Para remaja yang datang ke seputar Stasiun Sudirman dan Dukuh Atas, Jakarta ini kebanyakan berasal dari Citayam, Bojonggede, dan Depok (CBD). Sebagian lagi dari Bekasi dan sekitarnya. Aksi nongkrong mereka setiap akhir pekan menarik perhatian banyak orang dan viral.
Ada dua hal yang membuat mereka viral. Pertama, outfit mereka yang unik dan tampil se-wah mungkin.
Kedua, karena tumpukan sampah yang mereka tinggalkan saat meninggalkan lokasi nongkrong. Untuk alasan kedua, memang harus ditertibkan. Nongkrong boleh, nyampah jangan.
Mengapa anak Citayam main sampai Jakarta?Â
Sebagian orang memandang sinis dengan aksi anak-anak baru gede ini. Alasan penguatnya tentu karena sampah yang ditinggalkan.
Namun, hal ini sepertinya akan segera teratasi, karena Satpol PP akan berjaga dan menegur mereka yang meninggalkan sampah sembarangan.
Perkara gaya pakaian yang unik dan bagi sebagian orang dianggap norak, tentu kita tidak bisa menghakimi atau menyalahkan. Toh, mode berpakaian itu masalah selera dan juga modal. Menurut saya, tak ada kebenaran mutlak dalam berpakaian. Semua kembali ke selera dan modal.
Daripada ngomongin gaya berpakaian, ada hal mendasar yang lebih penting untuk ditelisik.
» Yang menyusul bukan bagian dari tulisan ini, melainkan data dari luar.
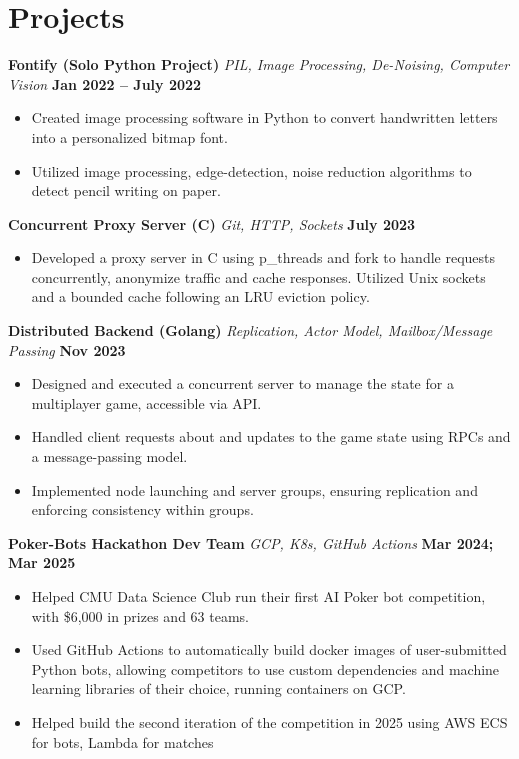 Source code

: \documentclass[fontsize=12pt]{scrartcl}
\begin{document}
\vspace{-12pt} %
\section{Projects}
\textbf{Fontify (Solo Python Project)} {\small\textit{PIL, Image Processing, De-Noising, Computer Vision}} \hfill \textbf{Jan 2022 -- July 2022}
\begin{itemize}
    \item Created image processing software in Python to convert handwritten letters into a personalized bitmap font.
    \item Utilized image processing, edge-detection, noise reduction algorithms to detect pencil writing on paper.
\end{itemize}

\textbf{Concurrent Proxy Server (C)} {\small\textit{Git, HTTP, Sockets}} \hfill \textbf{July 2023}
\begin{itemize}
    \item Developed a proxy server in C using p\_threads and fork to handle requests concurrently, anonymize traffic and cache responses. Utilized Unix sockets and a bounded cache following an LRU eviction policy.
\end{itemize}

\textbf{Distributed Backend (Golang)} {\small\textit{Replication, Actor Model, Mailbox/Message Passing}} \hfill \textbf{Nov 2023}
\begin{itemize}
    \item Designed and executed a concurrent server to manage the state for a multiplayer game, accessible via API\@.
    \item Handled client requests about and updates to the game state using RPCs and a message-passing model.
    \item Implemented node launching and server groups, ensuring replication and enforcing consistency within groups.
\end{itemize}

\textbf{Poker-Bots Hackathon Dev Team} {\small\textit{GCP, K8s, GitHub Actions}} \hfill \textbf{Mar 2024; Mar 2025}
\begin{itemize}
    \item Helped CMU Data Science Club run their first AI Poker bot competition, with \$6,000 in prizes and 63 teams.
    \item Used GitHub Actions to automatically build docker images of user-submitted Python bots, allowing competitors to use custom dependencies and machine learning libraries of their choice, running containers on GCP\@.
    \item Helped build the second iteration of the competition in 2025 using AWS ECS for bots, Lambda for matches
\end{itemize}
\end{document}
Mengapa anak-anak CBD dan sekitarnya sampai rela jauh-jauh datang ke Jakarta. Mengapa mereka tidak main di sekitar tempat tinggal mereka dan menggelar fashion week di Citayam, Bojonggede, Cilebut, dan sekitarnya.
Jawabannya sebenarnya simpel. Mereka hanya mencari ruang publik yang nyaman dan mudah diakses. Di mana tempatnya? Jawabannya tentu saja mudah ditebak. Jakarta memang mutlak jadi tujuan utama. Tak ada yang bisa menyainginya.